Data from: The molecular signal for the adaptation to cold temperature during early life on Earth

Several lines of evidence such as the basal location of thermophilic lineages in large-scale phylogenetic trees and the ancestral sequence reconstruction of single enzymes or large protein concatenations support the conclusion that the ancestors of the bacterial and archaeal domains were thermophilic organisms which were adapted to hot environments during the early stages of the Earth. A parsimonious reasoning would therefore suggest that the last universal common ancestor (LUCA) was also thermophilic. Various authors have used branch-wise non-homogeneous evolutionary models that better capture the variation of molecular compositions among lineages to accurately reconstruct the ancestral G + C contents of ribosomal RNAs and the ancestral amino acid composition of highly conserved proteins. They confirmed the thermophilic nature of the ancestors of Bacteria and Archaea but concluded that LUCA, their last common ancestor, was a mesophilic organism having a moderate optimal growth temperature. In this letter, we investigate the unknown nature of the phylogenetic signal that informs ancestral sequence reconstruction to support this non-parsimonious scenario. We find that rate variation across sites of molecular sequences provides information at different time scales by recording the oldest adaptation to temperature in slow-evolving regions and subsequent adaptations in fast-evolving ones.

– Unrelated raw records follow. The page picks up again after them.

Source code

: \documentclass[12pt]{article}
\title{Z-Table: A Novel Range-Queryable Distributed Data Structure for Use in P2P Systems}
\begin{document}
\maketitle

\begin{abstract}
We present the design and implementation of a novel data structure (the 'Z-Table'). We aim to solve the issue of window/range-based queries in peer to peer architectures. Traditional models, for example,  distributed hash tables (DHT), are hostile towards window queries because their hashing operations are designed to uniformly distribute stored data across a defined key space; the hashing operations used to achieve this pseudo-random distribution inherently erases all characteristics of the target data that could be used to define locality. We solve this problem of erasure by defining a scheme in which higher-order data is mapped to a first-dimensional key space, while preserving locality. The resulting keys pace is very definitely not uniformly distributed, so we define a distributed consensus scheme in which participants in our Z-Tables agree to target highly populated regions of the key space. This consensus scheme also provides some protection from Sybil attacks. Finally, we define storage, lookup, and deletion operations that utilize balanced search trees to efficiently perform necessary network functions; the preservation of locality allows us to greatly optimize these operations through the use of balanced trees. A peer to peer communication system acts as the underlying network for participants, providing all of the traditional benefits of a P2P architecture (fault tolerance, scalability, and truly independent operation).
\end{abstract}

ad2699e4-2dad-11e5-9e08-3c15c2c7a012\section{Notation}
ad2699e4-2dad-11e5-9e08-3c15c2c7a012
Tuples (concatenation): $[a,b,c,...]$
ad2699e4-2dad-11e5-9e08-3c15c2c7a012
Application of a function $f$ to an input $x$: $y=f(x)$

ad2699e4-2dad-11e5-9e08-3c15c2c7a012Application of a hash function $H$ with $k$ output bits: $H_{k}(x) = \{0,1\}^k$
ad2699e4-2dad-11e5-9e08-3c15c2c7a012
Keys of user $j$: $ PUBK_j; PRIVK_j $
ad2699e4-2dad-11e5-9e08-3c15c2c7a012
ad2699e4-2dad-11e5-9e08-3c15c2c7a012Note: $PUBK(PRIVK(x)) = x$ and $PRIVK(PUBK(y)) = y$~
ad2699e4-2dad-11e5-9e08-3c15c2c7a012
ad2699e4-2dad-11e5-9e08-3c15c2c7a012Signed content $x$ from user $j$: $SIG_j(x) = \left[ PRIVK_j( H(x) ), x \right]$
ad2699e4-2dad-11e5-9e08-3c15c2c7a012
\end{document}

多项证据支持细菌域与古菌域的祖先为地球早期适应高温环境的嗜热生物，相关证据包括大规模系统发育树中嗜热支系的基部位置、单酶或大型蛋白串联体的祖先序列重建结果。据此，简约性推理可推导出最后通用共同祖先（last universal common ancestor，LUCA）同样为嗜热生物。 诸多学者采用支系特异性非均一进化模型，该模型可更好地捕捉不同支系间的分子组成变异，借此精准重建了核糖体RNA的祖先G+C含量以及高度保守蛋白的祖先氨基酸组成。他们证实了细菌域与古菌域祖先的嗜热性，但同时得出结论：二者的最后共同祖先LUCA为具有适中最适生长温度的嗜温生物。 本研究旨在探究驱动祖先序列重建以支持该非简约性场景的未知系统发育信号本质。我们发现，分子序列的位点间速率变异可通过在进化缓慢区域记录最古老的温度适应事件、在进化快速区域记录后续适应事件，从而在不同时间尺度上提供信息。